* TASK TO CARRY OUT: Your answer should consist only of the lines below from the one with "规则模式(RULES)：就是" through the one with "REJECT : 拒绝该请求，当连接类型为", copied exactly.

##### RECORDS PROVIDED #####

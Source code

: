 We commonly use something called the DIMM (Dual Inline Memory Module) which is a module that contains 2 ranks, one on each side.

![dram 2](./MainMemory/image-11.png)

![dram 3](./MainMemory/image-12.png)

#####
##### RECORDS PROVIDED #####

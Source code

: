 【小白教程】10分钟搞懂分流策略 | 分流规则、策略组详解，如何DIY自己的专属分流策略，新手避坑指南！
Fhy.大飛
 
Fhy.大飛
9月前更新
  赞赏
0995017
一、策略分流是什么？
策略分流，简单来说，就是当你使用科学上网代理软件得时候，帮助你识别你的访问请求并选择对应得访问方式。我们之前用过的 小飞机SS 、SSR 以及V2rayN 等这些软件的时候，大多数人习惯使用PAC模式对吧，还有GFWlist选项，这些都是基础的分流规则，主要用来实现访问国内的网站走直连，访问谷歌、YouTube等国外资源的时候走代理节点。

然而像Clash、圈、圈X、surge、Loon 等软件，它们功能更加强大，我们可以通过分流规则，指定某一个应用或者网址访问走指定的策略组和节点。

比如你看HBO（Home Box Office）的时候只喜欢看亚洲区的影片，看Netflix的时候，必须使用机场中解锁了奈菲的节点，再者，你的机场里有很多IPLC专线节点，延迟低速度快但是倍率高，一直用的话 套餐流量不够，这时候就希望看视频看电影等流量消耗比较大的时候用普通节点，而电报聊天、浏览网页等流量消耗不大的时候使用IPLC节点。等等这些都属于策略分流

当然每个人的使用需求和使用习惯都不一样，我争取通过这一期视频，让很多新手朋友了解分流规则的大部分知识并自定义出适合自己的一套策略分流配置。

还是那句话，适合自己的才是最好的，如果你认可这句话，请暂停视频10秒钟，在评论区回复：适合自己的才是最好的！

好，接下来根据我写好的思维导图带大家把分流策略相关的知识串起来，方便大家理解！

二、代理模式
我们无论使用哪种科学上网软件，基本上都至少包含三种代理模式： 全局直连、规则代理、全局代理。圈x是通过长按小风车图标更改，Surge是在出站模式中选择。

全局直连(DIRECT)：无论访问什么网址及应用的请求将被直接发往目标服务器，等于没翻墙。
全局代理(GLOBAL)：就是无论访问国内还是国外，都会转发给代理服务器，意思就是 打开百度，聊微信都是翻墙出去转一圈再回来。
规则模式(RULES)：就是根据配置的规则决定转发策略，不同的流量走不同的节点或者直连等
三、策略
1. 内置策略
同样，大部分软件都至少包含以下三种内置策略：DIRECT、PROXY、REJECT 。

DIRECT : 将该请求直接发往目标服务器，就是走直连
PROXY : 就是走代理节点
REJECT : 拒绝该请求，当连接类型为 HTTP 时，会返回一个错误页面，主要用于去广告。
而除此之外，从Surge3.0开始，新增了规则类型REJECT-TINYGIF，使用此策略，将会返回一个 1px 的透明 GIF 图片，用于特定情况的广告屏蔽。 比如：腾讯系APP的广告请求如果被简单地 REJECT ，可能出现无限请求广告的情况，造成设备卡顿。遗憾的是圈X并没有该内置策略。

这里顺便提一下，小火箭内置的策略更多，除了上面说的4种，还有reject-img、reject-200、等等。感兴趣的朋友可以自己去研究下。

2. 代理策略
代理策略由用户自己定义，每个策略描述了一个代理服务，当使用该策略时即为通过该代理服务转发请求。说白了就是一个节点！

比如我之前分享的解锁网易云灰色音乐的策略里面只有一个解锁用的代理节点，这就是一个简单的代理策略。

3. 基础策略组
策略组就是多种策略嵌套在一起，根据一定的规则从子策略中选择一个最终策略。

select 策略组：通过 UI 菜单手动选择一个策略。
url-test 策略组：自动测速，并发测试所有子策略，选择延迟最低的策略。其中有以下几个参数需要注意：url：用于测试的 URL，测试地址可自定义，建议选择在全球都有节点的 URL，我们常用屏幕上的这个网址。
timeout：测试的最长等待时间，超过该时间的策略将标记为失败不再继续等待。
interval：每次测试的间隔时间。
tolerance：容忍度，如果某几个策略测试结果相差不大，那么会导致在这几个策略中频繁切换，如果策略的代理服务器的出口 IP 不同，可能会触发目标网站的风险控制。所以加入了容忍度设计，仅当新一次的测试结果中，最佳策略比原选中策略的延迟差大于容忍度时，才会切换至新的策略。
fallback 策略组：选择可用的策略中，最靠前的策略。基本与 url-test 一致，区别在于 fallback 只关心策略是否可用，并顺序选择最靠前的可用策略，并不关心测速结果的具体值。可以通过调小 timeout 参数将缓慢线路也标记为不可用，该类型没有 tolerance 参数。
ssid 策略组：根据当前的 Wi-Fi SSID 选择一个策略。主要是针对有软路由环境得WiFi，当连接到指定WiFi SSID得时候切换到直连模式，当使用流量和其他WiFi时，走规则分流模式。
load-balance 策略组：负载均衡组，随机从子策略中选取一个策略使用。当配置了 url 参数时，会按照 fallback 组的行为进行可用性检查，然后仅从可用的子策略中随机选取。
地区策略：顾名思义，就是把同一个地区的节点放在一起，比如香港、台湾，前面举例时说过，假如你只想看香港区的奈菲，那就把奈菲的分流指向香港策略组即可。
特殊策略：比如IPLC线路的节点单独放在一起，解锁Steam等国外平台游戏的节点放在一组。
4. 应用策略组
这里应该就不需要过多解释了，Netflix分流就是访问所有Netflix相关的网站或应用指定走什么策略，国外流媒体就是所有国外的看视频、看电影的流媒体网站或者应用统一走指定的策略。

#####

* RESULT OF THE TASK:
规则模式(RULES)：就是根据配置的规则决定转发策略，不同的流量走不同的节点或者直连等
三、策略
1. 内置策略
同样，大部分软件都至少包含以下三种内置策略：DIRECT、PROXY、REJECT 。

DIRECT : 将该请求直接发往目标服务器，就是走直连
PROXY : 就是走代理节点
REJECT : 拒绝该请求，当连接类型为 HTTP 时，会返回一个错误页面，主要用于去广告。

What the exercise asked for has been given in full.